Task input -
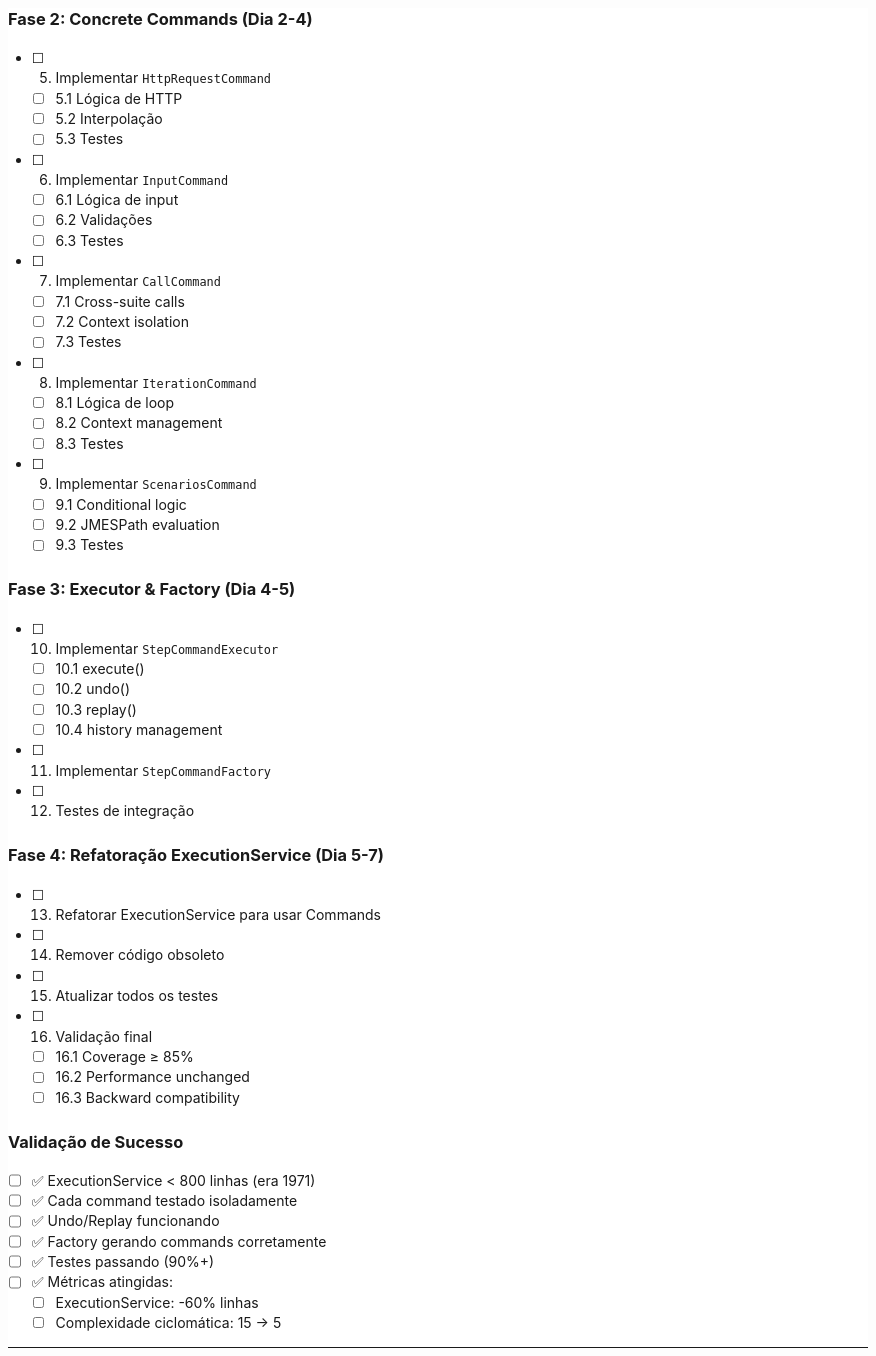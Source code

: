 ### Fase 2: Concrete Commands (Dia 2-4)
- [ ] 5. Implementar `HttpRequestCommand`
  - [ ] 5.1 Lógica de HTTP
  - [ ] 5.2 Interpolação
  - [ ] 5.3 Testes
- [ ] 6. Implementar `InputCommand`
  - [ ] 6.1 Lógica de input
  - [ ] 6.2 Validações
  - [ ] 6.3 Testes
- [ ] 7. Implementar `CallCommand`
  - [ ] 7.1 Cross-suite calls
  - [ ] 7.2 Context isolation
  - [ ] 7.3 Testes
- [ ] 8. Implementar `IterationCommand`
  - [ ] 8.1 Lógica de loop
  - [ ] 8.2 Context management
  - [ ] 8.3 Testes
- [ ] 9. Implementar `ScenariosCommand`
  - [ ] 9.1 Conditional logic
  - [ ] 9.2 JMESPath evaluation
  - [ ] 9.3 Testes

### Fase 3: Executor & Factory (Dia 4-5)
- [ ] 10. Implementar `StepCommandExecutor`
  - [ ] 10.1 execute()
  - [ ] 10.2 undo()
  - [ ] 10.3 replay()
  - [ ] 10.4 history management
- [ ] 11. Implementar `StepCommandFactory`
- [ ] 12. Testes de integração

### Fase 4: Refatoração ExecutionService (Dia 5-7)
- [ ] 13. Refatorar ExecutionService para usar Commands
- [ ] 14. Remover código obsoleto
- [ ] 15. Atualizar todos os testes
- [ ] 16. Validação final
  - [ ] 16.1 Coverage ≥ 85%
  - [ ] 16.2 Performance unchanged
  - [ ] 16.3 Backward compatibility

### Validação de Sucesso
- [ ] ✅ ExecutionService < 800 linhas (era 1971)
- [ ] ✅ Cada command testado isoladamente
- [ ] ✅ Undo/Replay funcionando
- [ ] ✅ Factory gerando commands corretamente
- [ ] ✅ Testes passando (90%+)
- [ ] ✅ Métricas atingidas:
  - [ ] ExecutionService: -60% linhas
  - [ ] Complexidade ciclomática: 15 → 5

---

Task objective - Transcribe exactly, please, the lines from the one with "- [ ] ✅ Métricas" to the last line of the entries above, ends included.

Expected answer -
- [ ] ✅ Métricas atingidas:
  - [ ] ExecutionService: -60% linhas
  - [ ] Complexidade ciclomática: 15 → 5

---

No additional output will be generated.